I guess part of the reason I'm so cynical about politics is that the first time I remember anything specific about the president was when Nixon resigned.  My mom told me that this was an important, historical event that I should remember, so I did.  Even earlier, while I didn't really pay any attention to who was president when Nixon went to China, I do recall the event.  Even at such a young age I thought it wasn't nice to turn our back on the Taiwanese to recognize China, though I did understand China was a lot bigger and had the bomb.  A little kid can understand about giving in to bullies. 

Yet cynics are only cynical because they have ideals and hopes (that are repeatedly dashed).  I still keep hoping that someone will come along who is honorable and decent and will rise above petty politics.  (That's why I'm so especially disappointed in this season's presidental candidates—they're more honorable and decent that a lot of politicians, but still get sucked into the ugliness of partisan and petty politics.)  I keep hoping that the extremists on various issues will start listening to each other and to the centrists rather to just to those with whom they already agree, and will come to realize that none of us has all the answers.  I keep hoping, but am constantly disappointed.
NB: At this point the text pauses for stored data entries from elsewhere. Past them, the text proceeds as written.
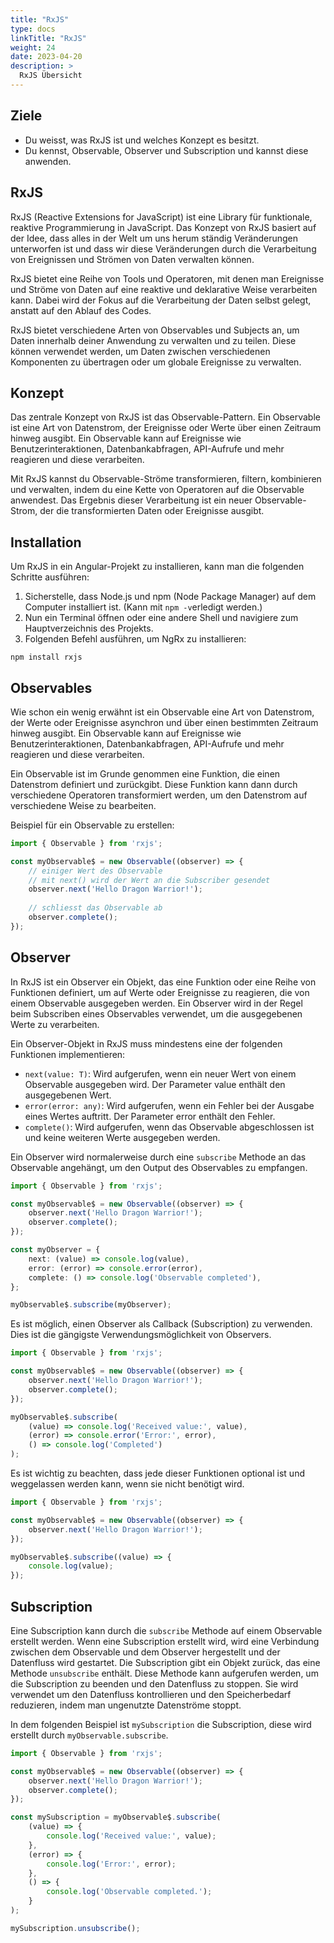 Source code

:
 ```yaml
---
title: "RxJS"
type: docs
linkTitle: "RxJS"
weight: 24
date: 2023-04-20
description: >
  RxJS Übersicht
---
```

## Ziele
* Du weisst, was RxJS ist und welches Konzept es besitzt.
* Du kennst, Observable, Observer und Subscription und kannst diese anwenden.

## RxJS
RxJS (Reactive Extensions for JavaScript) ist eine Library für funktionale, reaktive Programmierung in JavaScript. Das Konzept von RxJS basiert auf der Idee, dass alles in der Welt um uns herum ständig Veränderungen unterworfen ist und dass wir diese Veränderungen durch die Verarbeitung von Ereignissen und Strömen von Daten verwalten können.

RxJS bietet eine Reihe von Tools und Operatoren, mit denen man Ereignisse und Ströme von Daten auf eine reaktive und deklarative Weise verarbeiten kann. Dabei wird der Fokus auf die Verarbeitung der Daten selbst gelegt, anstatt auf den Ablauf des Codes.

RxJS bietet verschiedene Arten von Observables und Subjects an, um Daten innerhalb deiner Anwendung zu verwalten und zu teilen. Diese können verwendet werden, um Daten zwischen verschiedenen Komponenten zu übertragen oder um globale Ereignisse zu verwalten.

## Konzept
Das zentrale Konzept von RxJS ist das Observable-Pattern. Ein Observable ist eine Art von Datenstrom, der Ereignisse oder Werte über einen Zeitraum hinweg ausgibt. Ein Observable kann auf Ereignisse wie Benutzerinteraktionen, Datenbankabfragen, API-Aufrufe und mehr reagieren und diese verarbeiten.

Mit RxJS kannst du Observable-Ströme transformieren, filtern, kombinieren und verwalten, indem du eine Kette von Operatoren auf die Observable anwendest. Das Ergebnis dieser Verarbeitung ist ein neuer Observable-Strom, der die transformierten Daten oder Ereignisse ausgibt.

## Installation
Um RxJS in ein Angular-Projekt zu installieren, kann man die folgenden Schritte ausführen:
1. Sicherstelle, dass Node.js und npm (Node Package Manager) auf dem Computer installiert ist. (Kann mit `npm -v`erledigt werden.)
2. Nun ein Terminal öffnen oder eine andere Shell und navigiere zum Hauptverzeichnis des Projekts.
3. Folgenden Befehl ausführen, um NgRx zu installieren:
```shell
npm install rxjs
```

## Observables
Wie schon ein wenig erwähnt ist ein Observable eine Art von Datenstrom, der Werte oder Ereignisse asynchron und über einen bestimmten Zeitraum hinweg ausgibt. Ein Observable kann auf Ereignisse wie Benutzerinteraktionen, Datenbankabfragen, API-Aufrufe und mehr reagieren und diese verarbeiten.

Ein Observable ist im Grunde genommen eine Funktion, die einen Datenstrom definiert und zurückgibt. Diese Funktion kann dann durch verschiedene Operatoren transformiert werden, um den Datenstrom auf verschiedene Weise zu bearbeiten.

Beispiel für ein Observable zu erstellen:
```typescript
import { Observable } from 'rxjs';

const myObservable$ = new Observable((observer) => {
    // einiger Wert des Observable
    // mit next() wird der Wert an die Subscriber gesendet
    observer.next('Hello Dragon Warrior!');
    
    // schliesst das Observable ab
    observer.complete();
});
```

## Observer
In RxJS ist ein Observer ein Objekt, das eine Funktion oder eine Reihe von Funktionen definiert, um auf Werte oder Ereignisse zu reagieren, die von einem Observable ausgegeben werden. Ein Observer wird in der Regel beim Subscriben eines Observables verwendet, um die ausgegebenen Werte zu verarbeiten.

Ein Observer-Objekt in RxJS muss mindestens eine der folgenden Funktionen implementieren:
* `next(value: T)`: Wird aufgerufen, wenn ein neuer Wert von einem Observable ausgegeben wird. Der Parameter value enthält den ausgegebenen Wert. 
* `error(error: any)`: Wird aufgerufen, wenn ein Fehler bei der Ausgabe eines Wertes auftritt. Der Parameter error enthält den Fehler. 
* `complete()`: Wird aufgerufen, wenn das Observable abgeschlossen ist und keine weiteren Werte ausgegeben werden.

Ein Observer wird normalerweise durch eine `subscribe` Methode an das Observable angehängt, um den Output des Observables zu empfangen.

```typescript
import { Observable } from 'rxjs';

const myObservable$ = new Observable((observer) => {
    observer.next('Hello Dragon Warrior!');
    observer.complete();
});

const myObserver = {
    next: (value) => console.log(value),
    error: (error) => console.error(error),
    complete: () => console.log('Observable completed'),
};

myObservable$.subscribe(myObserver);
```

Es ist möglich, einen Observer als Callback (Subscription) zu verwenden. Dies ist die gängigste Verwendungsmöglichkeit von Observers.
```typescript
import { Observable } from 'rxjs';

const myObservable$ = new Observable((observer) => {
    observer.next('Hello Dragon Warrior!');
    observer.complete();
});

myObservable$.subscribe(
    (value) => console.log('Received value:', value),
    (error) => console.error('Error:', error),
    () => console.log('Completed')
);
```

Es ist wichtig zu beachten, dass jede dieser Funktionen optional ist und weggelassen werden kann, wenn sie nicht benötigt wird.
```typescript
import { Observable } from 'rxjs';

const myObservable$ = new Observable((observer) => {
    observer.next('Hello Dragon Warrior!');
});

myObservable$.subscribe((value) => {
    console.log(value);
});
```

## Subscription
Eine Subscription kann durch die `subscribe` Methode auf einem Observable erstellt werden. Wenn eine Subscription erstellt wird, wird eine Verbindung zwischen dem Observable und dem Observer hergestellt und der Datenfluss wird gestartet. Die Subscription gibt ein Objekt zurück, das eine Methode `unsubscribe` enthält. Diese Methode kann aufgerufen werden, um die Subscription zu beenden und den Datenfluss zu stoppen.
Sie wird verwendet um den Datenfluss kontrollieren und den Speicherbedarf reduzieren, indem man ungenutzte Datenströme stoppt.

In dem folgenden Beispiel ist `mySubscription` die Subscription, diese wird erstellt durch `myObservable.subscribe`.

```typescript
import { Observable } from 'rxjs';

const myObservable$ = new Observable((observer) => {
    observer.next('Hello Dragon Warrior!');
    observer.complete();
});

const mySubscription = myObservable$.subscribe(
    (value) => {
        console.log('Received value:', value);
    },
    (error) => {
        console.log('Error:', error);
    },
    () => {
        console.log('Observable completed.');
    }
);

mySubscription.unsubscribe();
```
I would like to avoid the whole mess, but I cannot.  I remind myself that the word "liturgy" original comes from the concept of the work of the people, in the sense of doing one's civic duty in a secular state.  I remind myself that the more cynical and idealistic I am the more I have a responsibility to do something, however futile.  I remind myself that Calvin held public office to be a calling to service.  I remind myself that our form of representative democracy in the state was inspired and informed by the presbyterian form of government of my church's tradition.  At the same time, I cannot forget that the checks and balances in both my nation's government and my church's government are there because of the acknowledgement that all institutions are formed of imperfect, yea, even corrupt, humans.  In other words, this glorious democracy works, however lurchingly, because it incorporates our realistic cynicism as well as our best hopes.

So, I don't believe the politicians, I refuse to be associated with a political party, and I disagree with everyone on all sides of the issues.  And, I vote.